Force Go deadlock detector to flush some traces out

I want to use the execution trace package towards debugging a deadlock by studying the collected traces. However, when a deadlock happens, the system crashes without producing any trace.
Deadlocks are detected through checkdead() where it checks if the number of running goroutines is 0 and throws a fatal error if so. Fatal errors (unlike panics) are not catchable and recoverable. They are an output message followed by a sys.exit(1). So the idea of calling StopTrace() (to flush trace buffers) in case of a deadlock using recover() is not feasible.

So I was thinking maybe I can modify the checkdead() function in the way to StopTrace() before throwing the fatal error.

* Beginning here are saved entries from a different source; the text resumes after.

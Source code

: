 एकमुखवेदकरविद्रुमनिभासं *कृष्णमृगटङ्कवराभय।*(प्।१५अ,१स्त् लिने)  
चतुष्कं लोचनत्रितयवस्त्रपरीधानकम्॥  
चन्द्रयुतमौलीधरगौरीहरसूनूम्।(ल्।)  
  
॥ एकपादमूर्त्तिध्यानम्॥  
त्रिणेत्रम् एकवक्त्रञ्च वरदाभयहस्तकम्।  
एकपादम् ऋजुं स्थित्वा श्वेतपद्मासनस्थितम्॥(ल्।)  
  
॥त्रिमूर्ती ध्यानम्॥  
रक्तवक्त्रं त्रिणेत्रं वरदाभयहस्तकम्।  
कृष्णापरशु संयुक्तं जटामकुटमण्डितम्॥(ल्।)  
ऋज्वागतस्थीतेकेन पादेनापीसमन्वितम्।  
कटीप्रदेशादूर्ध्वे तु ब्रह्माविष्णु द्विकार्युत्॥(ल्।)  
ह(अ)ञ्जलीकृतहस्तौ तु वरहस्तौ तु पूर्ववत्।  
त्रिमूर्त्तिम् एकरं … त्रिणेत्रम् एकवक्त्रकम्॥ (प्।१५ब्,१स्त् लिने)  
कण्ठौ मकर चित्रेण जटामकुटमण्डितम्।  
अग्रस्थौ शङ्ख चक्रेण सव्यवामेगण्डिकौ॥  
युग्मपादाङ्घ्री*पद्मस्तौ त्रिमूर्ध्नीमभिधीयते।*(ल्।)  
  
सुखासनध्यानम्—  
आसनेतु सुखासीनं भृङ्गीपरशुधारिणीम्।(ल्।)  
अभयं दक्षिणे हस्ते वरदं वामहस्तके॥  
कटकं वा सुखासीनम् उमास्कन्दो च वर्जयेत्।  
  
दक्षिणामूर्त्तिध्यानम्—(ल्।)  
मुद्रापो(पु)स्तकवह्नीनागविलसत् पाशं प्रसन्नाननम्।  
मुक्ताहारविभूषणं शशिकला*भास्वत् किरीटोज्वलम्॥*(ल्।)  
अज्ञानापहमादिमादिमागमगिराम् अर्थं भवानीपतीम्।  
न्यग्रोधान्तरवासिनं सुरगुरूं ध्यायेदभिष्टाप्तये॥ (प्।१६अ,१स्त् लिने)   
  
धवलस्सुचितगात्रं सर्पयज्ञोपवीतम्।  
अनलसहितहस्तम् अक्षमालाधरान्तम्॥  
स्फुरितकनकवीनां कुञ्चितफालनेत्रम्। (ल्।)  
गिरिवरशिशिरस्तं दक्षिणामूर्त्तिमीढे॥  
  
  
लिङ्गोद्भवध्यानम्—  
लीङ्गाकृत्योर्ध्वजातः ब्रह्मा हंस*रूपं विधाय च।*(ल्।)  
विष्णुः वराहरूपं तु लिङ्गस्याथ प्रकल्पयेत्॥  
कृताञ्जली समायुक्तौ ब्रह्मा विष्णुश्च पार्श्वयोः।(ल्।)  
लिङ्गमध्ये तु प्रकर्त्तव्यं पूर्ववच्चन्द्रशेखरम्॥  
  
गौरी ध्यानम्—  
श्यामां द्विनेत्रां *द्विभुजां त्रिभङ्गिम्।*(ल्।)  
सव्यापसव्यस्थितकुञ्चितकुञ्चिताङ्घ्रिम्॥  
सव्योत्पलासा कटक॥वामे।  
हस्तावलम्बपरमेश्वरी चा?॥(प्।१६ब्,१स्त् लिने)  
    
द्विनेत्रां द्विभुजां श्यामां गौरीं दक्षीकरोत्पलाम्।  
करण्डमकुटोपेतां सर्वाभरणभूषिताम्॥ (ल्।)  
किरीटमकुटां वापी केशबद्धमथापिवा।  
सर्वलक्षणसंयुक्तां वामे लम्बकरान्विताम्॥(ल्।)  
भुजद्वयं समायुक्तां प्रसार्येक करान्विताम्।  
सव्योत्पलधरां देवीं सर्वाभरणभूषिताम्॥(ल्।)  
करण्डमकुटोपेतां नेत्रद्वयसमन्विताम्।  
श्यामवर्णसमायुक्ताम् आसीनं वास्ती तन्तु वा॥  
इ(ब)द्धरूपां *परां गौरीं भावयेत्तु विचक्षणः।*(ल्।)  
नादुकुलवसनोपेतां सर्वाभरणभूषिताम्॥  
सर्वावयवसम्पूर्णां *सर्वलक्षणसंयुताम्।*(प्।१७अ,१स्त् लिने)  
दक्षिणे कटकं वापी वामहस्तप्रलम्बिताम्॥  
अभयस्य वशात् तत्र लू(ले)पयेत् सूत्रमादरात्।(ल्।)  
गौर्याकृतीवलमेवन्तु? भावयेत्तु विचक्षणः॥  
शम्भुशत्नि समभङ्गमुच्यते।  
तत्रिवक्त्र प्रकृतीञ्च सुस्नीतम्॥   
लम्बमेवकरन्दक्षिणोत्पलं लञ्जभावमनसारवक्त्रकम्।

I mean turning the code snippet below (from checkdead() declaration):

...
getg().m.throwing = -1                   // do not dump full stacks
unlock(&sched.lock)                      // unlock so that GODEBUG=scheddetail=1 doesn't hang
throw("all goroutines are asleep - deadlock!")
...

into

...
getg().m.throwing = -1                   // do not dump full stacks
unlock(&sched.lock)                      // unlock so that GODEBUG=scheddetail=1 doesn't hang
StopTrace()                              // to flush trace buffers before exit
throw("all goroutines are asleep - deadlock!")
...

However, because of the compile directives (#pragmas) that force some functions to have no write barriers, the above piece of code crashes when I want to re-build the runtime. For example, the function templateThread() in runtime package calls checkdead() during execution and it has the pragma //go:nowritebarriersrec meaning that this function and any function that it calls must not have write barriers.

With all these being said, I have two questions?

  • Does anybody know a better approach on how to force checkdead() to flush trace buffers before exiting the program?
  • Is there any way that we bypass the compilation directives to avoid the build crash? It might cause the runtime to misbehave though. I am just curious.

p.s: I am not sure how well I explained my problem. Please let me know in the comments if any part is unclear.